Early life and education
Buckongahelas was born in present-day Delaware around the year 1720 to Lenape parents. The British colonists called the people the Delaware, after the river, which was the heart of their territory. The Algonquian-speaking Lenape lived throughout the mid-Atlantic area. Buckongahelas in the Lenape language means a "Giver of Presents." He was also known as Pachgantschihilas and Petchnanalas, meaning a "fulfiller" or "one who succeeds in all he undertakes."
Marriage and family
Buckongahelas married as a young man and started his family. Under pressure from colonial settlers, he began to move his band westward. He was believed to have lived some time with his people in what is now Buckhannon in Upshur County, West Virginia.

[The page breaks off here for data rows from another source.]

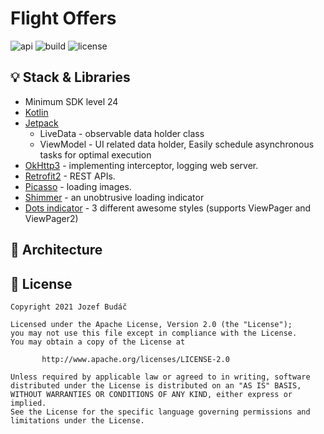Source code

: # Flight Offers


<p>
<img alt="api" src="https://img.shields.io/badge/API-24%2B-green?logo=android"/>
<img alt="build" src="https://img.shields.io/github/workflow/status/hongbeomi/HarryPotter/Android%20CI/master"/>
<img alt="license" src="https://img.shields.io/github/license/hongbeomi/FindTaek?color=blue&logo=apache"/>
</p>

## 💡 Stack & Libraries
- Minimum SDK level 24
- [Kotlin](https://kotlinlang.org)
- [Jetpack](https://developer.android.com/jetpack)
    - LiveData - observable data holder class
    - ViewModel - UI related data holder, Easily schedule asynchronous tasks for optimal execution
- [OkHttp3](https://github.com/square/okhttp) - implementing interceptor, logging web server.
- [Retrofit2](https://github.com/square/retrofit) - REST APIs.
- [Picasso](https://github.com/square/picasso) - loading images.
- [Shimmer](https://github.com/facebook/shimmer-android) - an unobtrusive loading indicator
- [Dots indicator](https://github.com/tommybuonomo/dotsindicator) - 3 different awesome styles (supports ViewPager and ViewPager2)


## 💎 Architecture


## 📝 License

```
Copyright 2021 Jozef Budáč

Licensed under the Apache License, Version 2.0 (the "License");
you may not use this file except in compliance with the License.
You may obtain a copy of the License at

       http://www.apache.org/licenses/LICENSE-2.0

Unless required by applicable law or agreed to in writing, software
distributed under the License is distributed on an "AS IS" BASIS,
WITHOUT WARRANTIES OR CONDITIONS OF ANY KIND, either express or implied.
See the License for the specific language governing permissions and
limitations under the License. 
```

His son Mahonegon was killed there in June 1773 by Captain William White, a native of Frederick County, Virginia.
Local legend suggests Buckongahelas took revenge on White after trailing his son's killer for a period of nine years (1773–1782).
During the war years, a number of Lenape who had converted to Christianity were living in frontier villages run by Moravian missionaries. In April 1781, at the Ohio village of Gnadenhütten, Buckongahelas warned the Lenape that an American militia from Pennsylvania was likely to execute any Indians in their path and would not pay attention to their Christian pacifism. He urged the pacifists to follow him further west away from the encroaching Americans. Moving westward "from the rising sun," the people could live where the land was good and his warriors would protect them. The Christian Lenape did not heed his words.
John Heckewelder, a Moravian missionary, wrote in his account that Buckongahelas' oration to the Christian Indians was told "with ease and an eloquence not to be imitated." He continued, "Eleven months after this speech was delivered by this prophetic chief, ninety-six of these same Christian Indians, about sixty of them women and children, were murdered at the place where these very words had been spoken, by the same men he had alluded to, and in the same manner that he had described." At times, competing tribes tried to control the lands and villages, and it was not clear that the chiefs who signed the treaties had authority over the lands they were ceding.
- Buckhannon River
Legacy and honors
- Chief Buckongahelas' loss of his son Mahonegon was memorialized in a 650-pound bronze statue installed in Buckhannon's Jawbone Run Park, because settlers admired his alliance with British colonists during the Seven Years' War. The statue depicts the chief cradling the body of his son. Ross Straight of Buckhannon, WV created the sculpture.